Delaware Decision Deals with Director Independence

Gail Weinstein is senior counsel, and Steven J. Steinman and Brian T. Mangino are partners at Fried, Frank, Harris, Shriver & Jacobson LLP. This post is based on a Fried Frank memorandum by Ms. Weinstein, Mr. Steinman, Mr. Mangino, Andrew J. Colosimo, Mark H. Lucas, and Erica Jaffe, and is part of the Delaware law series; links to other posts in the series are available here. Related research from the Program on Corporate Governance includes Independent Directors and Controlling Shareholders by Lucian Bebchuk and Assaf Hamdani (discussed on the Forum here).

BGC Partners, Inc. Derivative Litigation (Sept. 20, 2021) involved a merger between entities that were controlled by the same person, Howard Lutnick, through his control of Cantor Fitzgerald, L.P. (“Cantor”). Lutnick had a far larger economic interest in the target company, Berkeley Point Financial LLC (“Berkeley Point”), than in the acquiring company, BGC Partners, Inc. (“BGC”). The plaintiffs claimed that he therefore caused BGC to overpay for Berkeley Point (receiving himself 42% of the alleged overpayment, which amounted to $125 million, at the expense of the other BGC stockholders). The transaction was approved by a special committee of BGC’s four outside directors, after months of negotiation with BGC. (BGC’s minority stockholders did not vote on the transaction.) The plaintiffs sued Lutnick, Cantor, and BGC’s directors for breach of fiduciary duties in improperly approving the related-party transaction.

The court found, despite evidence that it characterized as “not overwhelming,” that two of the outside directors may not have been independent of Lutnick. As a result, the court held that: (i) the plaintiffs were excused from not having made a litigation demand on the board to bring the litigation (as demand would have been futile); (ii) the burden of proof under entire fairness review would not shift to the plaintiffs (as the transaction was not approved by a special committee comprised of a majority of independent directors); and (iii) the plaintiffs had validly pled a non-exculpated fiduciary claim against one of the non-independent directors (as that director may have taken actions that furthered Lutnick’s self-interest, violating the duty of loyalty).

Key Points

  • With respect to director independence from a company’s controller, the decision highlights that: (i) there can be significant, negative impacts (particularly in the context of a related-party deal) from a judicial finding that one or more purportedly independent directors were not independent of the controller; (ii) the standard is low at the pleading stage of litigation for a finding of non-independence; and (iii) it is not only a director’s close personal or business ties with the controller that can lead to a finding of non-independence. In this case, the court found one director to be non-independent based solely on the high percentage of his total income that his directorship compensation represented; and found another director to be non-independent based solely on the fact that he had highly praised the controller.
  • With respect to fiduciary claims against directors, the decision highlights that, at least with respect to a director who the court deems to have been non-independent of the controller, there is the potential for seemingly minor actions to be interpreted as having advanced the controller’s self-interest (and therefore constituting a breach of the duty of loyalty). In this case, the court found that the co-Chair of the special committee (who the court found may not have been independent of the controller) may have acted to advance the controller’s self-interest when he was “mindful” of the controller’s preferences for selecting advisors to the Special Committee and setting the timetable, he communicated directly with the controller about the process several times, and, perhaps most critically, his understanding of the controller’s role was that he “could negotiate for BGC with himself as Cantor.”
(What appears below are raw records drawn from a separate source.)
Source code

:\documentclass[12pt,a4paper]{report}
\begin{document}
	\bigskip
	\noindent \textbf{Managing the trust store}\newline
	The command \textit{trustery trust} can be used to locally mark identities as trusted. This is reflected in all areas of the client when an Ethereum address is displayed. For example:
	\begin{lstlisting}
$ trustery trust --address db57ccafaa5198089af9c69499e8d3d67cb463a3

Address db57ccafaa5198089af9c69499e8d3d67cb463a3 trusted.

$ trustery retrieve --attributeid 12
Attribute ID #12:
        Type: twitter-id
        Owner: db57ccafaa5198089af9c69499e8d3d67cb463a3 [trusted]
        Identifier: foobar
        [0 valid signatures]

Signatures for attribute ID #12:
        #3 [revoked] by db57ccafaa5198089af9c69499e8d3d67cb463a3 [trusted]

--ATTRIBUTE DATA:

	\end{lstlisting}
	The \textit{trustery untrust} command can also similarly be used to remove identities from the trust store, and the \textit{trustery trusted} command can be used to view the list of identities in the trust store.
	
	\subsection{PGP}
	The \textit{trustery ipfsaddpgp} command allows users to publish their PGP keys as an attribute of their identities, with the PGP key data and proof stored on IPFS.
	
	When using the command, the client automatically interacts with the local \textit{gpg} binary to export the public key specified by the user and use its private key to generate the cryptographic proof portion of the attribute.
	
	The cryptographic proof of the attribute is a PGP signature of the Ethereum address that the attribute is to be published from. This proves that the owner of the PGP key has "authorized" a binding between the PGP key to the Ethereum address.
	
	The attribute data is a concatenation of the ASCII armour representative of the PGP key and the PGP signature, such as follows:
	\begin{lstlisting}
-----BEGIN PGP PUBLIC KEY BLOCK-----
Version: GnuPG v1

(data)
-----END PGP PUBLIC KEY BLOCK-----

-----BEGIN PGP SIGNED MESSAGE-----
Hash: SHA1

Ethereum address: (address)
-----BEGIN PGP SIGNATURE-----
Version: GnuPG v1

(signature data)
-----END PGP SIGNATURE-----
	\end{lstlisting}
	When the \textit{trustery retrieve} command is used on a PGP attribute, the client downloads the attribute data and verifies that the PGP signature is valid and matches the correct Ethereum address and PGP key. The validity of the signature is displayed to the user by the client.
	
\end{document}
Background. The $850 million acquisition of Berkeley Point by BGC from Cantor Commercial Real Estate, L.P. (“CCRE”) was approved by a Special Committee comprised of BGC’s four outside directors— Linda Bell, Stephen Curwood, William Moran, and John Dalton. Bell and Curwood were co-Chairs of the Committee. (Dalton ceased to be a director prior to this litigation being brought.) The Committee met nineteen times and engaged in months of negotiations with BGC, with several offers and counteroffers exchanged. At the early pleading stage of the litigation, then-Chancellor Andre Bouchard held that the plaintiffs had pled sufficient facts (a) to create a reasonable doubt as to the independence of a majority of the board that would have received a litigation demand and (b) to state non-exculpated claims against Lutnick and the outside directors. Following discovery, the defendants filed a motion for summary judgment on these issues, seeking dismissal of the suit. In this latest decision, on the summary judgment motion, Vice Chancellor Lori Will found that Curwood and Moran may not have been independent of Lutnick, and that Moran may have acted to further the self-interest of Lutnick rather than the interests of BGC and its stockholders. Therefore, the court excused demand by the plaintiffs; refused to shift the burden of proof to the plaintiffs under the entire fairness review; and refused to dismiss the fiduciary claim against Curwood.

Discussion

Independence of the directors has relevance for a number of critical issues decided at the pleading stage of litigation:

  • Demand futility. Demand on the board to itself bring litigation derivatively against directors is excused if the demand would have been “futile” because a majority of the directors who would have considered it could not have been impartial in making the decision. The court held in BGC that demand was excused because there were genuine questions of material fact as to whether a majority of the demand board was independent of Lutnick and therefore whether they could have been impartial in deciding whether to bring a suit against him.
  • Burden shift (and MFW). In a conflicted controller transaction, under MFW, business judgment will be the judicial standard of review if the transaction was approved by both a special committee of independent directors and a majority of the minority stockholders. If MFW does not apply, then the more stringent entire fairness standard applies. When entire fairness applies, the burden of proof will shift, from the defendants (to prove the transaction was entirely fair) to the plaintiffs (to prove the transaction was not entirely fair), if the transaction was approved by either a special committee of independent directors or a majority of the minority stockholders. In BGC, MFW clearly did not apply because the minority stockholders did not approve the transaction. The court held that the burden of proof under entire fairness would not shift given that a majority of the directors serving on the special committee may not have been independent of Lutnick.
  • Non-exculpated claims. Claims that would be exculpable under the company’s charter (as permitted under DGCL Section 102(b)(7)) (i.e., duty of care claims) are dismissible at the pleading or summary judgment stages of litigation under the Cornerstone doctrine. One basis on which a plaintiff may validly plead a non-exculpable claim (i.e., a duty of loyalty claim) is by showing that the director may have acted to advance the interest of a self-interested controller from whom the director could not be presumed to act independently. The court held in BGC that the plaintiffs had pled a valid duty of loyalty claim against Moran (the Special Committee’s co-chair) as he may have taken actions to advance Lutnick’s self-interest rather than the interests of BGC and its stockholders.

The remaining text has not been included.